_How to complete this task_
All of the data that follows should be given again exactly, without its images.

[Stored records]
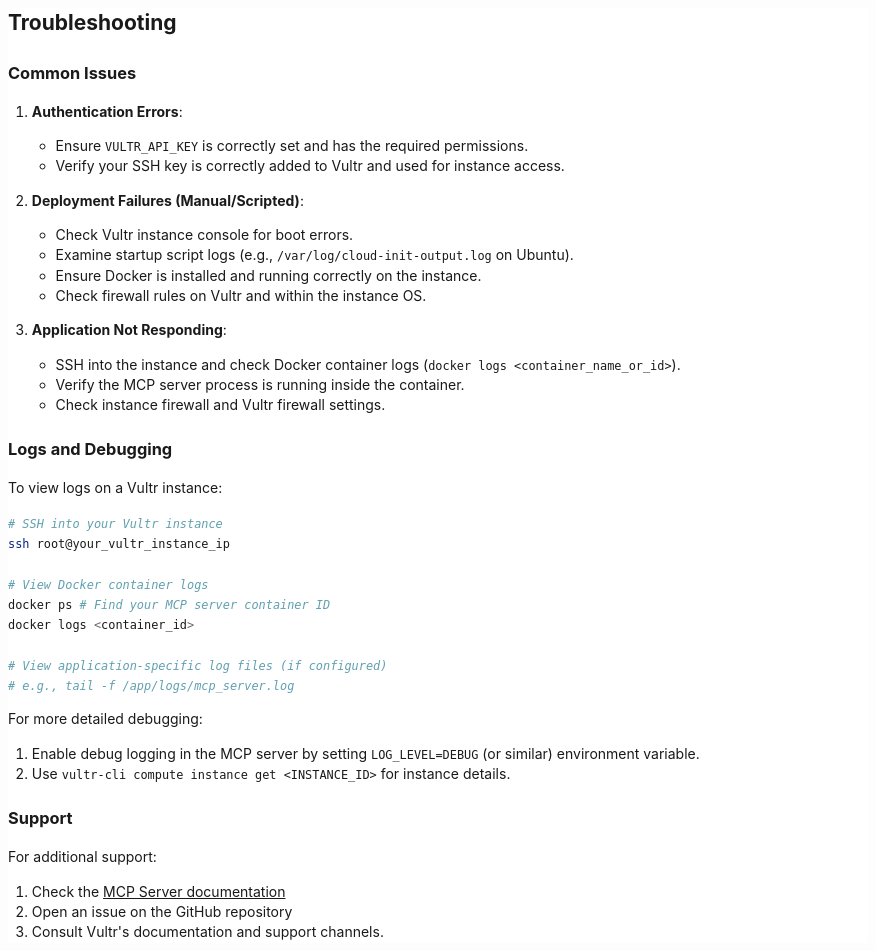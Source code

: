 ## Troubleshooting

### Common Issues

1.  **Authentication Errors**:
    *   Ensure `VULTR_API_KEY` is correctly set and has the required permissions.
    *   Verify your SSH key is correctly added to Vultr and used for instance access.

2.  **Deployment Failures (Manual/Scripted)**:
    *   Check Vultr instance console for boot errors.
    *   Examine startup script logs (e.g., `/var/log/cloud-init-output.log` on Ubuntu).
    *   Ensure Docker is installed and running correctly on the instance.
    *   Check firewall rules on Vultr and within the instance OS.

3.  **Application Not Responding**:
    *   SSH into the instance and check Docker container logs (`docker logs <container_name_or_id>`).
    *   Verify the MCP server process is running inside the container.
    *   Check instance firewall and Vultr firewall settings.

### Logs and Debugging

To view logs on a Vultr instance:

```bash
# SSH into your Vultr instance
ssh root@your_vultr_instance_ip

# View Docker container logs
docker ps # Find your MCP server container ID
docker logs <container_id>

# View application-specific log files (if configured)
# e.g., tail -f /app/logs/mcp_server.log
```

For more detailed debugging:
1.  Enable debug logging in the MCP server by setting `LOG_LEVEL=DEBUG` (or similar) environment variable.
2.  Use `vultr-cli compute instance get <INSTANCE_ID>` for instance details.

### Support

For additional support:
1.  Check the [MCP Server documentation](../README.md)
2.  Open an issue on the GitHub repository
3.  Consult Vultr's documentation and support channels.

_Answer space_
Source code

: ## Troubleshooting

### Common Issues

1.  **Authentication Errors**:
    *   Ensure `VULTR_API_KEY` is correctly set and has the required permissions.
    *   Verify your SSH key is correctly added to Vultr and used for instance access.

2.  **Deployment Failures (Manual/Scripted)**:
    *   Check Vultr instance console for boot errors.
    *   Examine startup script logs (e.g., `/var/log/cloud-init-output.log` on Ubuntu).
    *   Ensure Docker is installed and running correctly on the instance.
    *   Check firewall rules on Vultr and within the instance OS.

3.  **Application Not Responding**:
    *   SSH into the instance and check Docker container logs (`docker logs <container_name_or_id>`).
    *   Verify the MCP server process is running inside the container.
    *   Check instance firewall and Vultr firewall settings.

### Logs and Debugging

To view logs on a Vultr instance:

```bash
# SSH into your Vultr instance
ssh root@your_vultr_instance_ip

# View Docker container logs
docker ps # Find your MCP server container ID
docker logs <container_id>

# View application-specific log files (if configured)
# e.g., tail -f /app/logs/mcp_server.log
```

For more detailed debugging:
1.  Enable debug logging in the MCP server by setting `LOG_LEVEL=DEBUG` (or similar) environment variable.
2.  Use `vultr-cli compute instance get <INSTANCE_ID>` for instance details.

### Support

For additional support:
1.  Check the [MCP Server documentation](../README.md)
2.  Open an issue on the GitHub repository
3.  Consult Vultr's documentation and support channels.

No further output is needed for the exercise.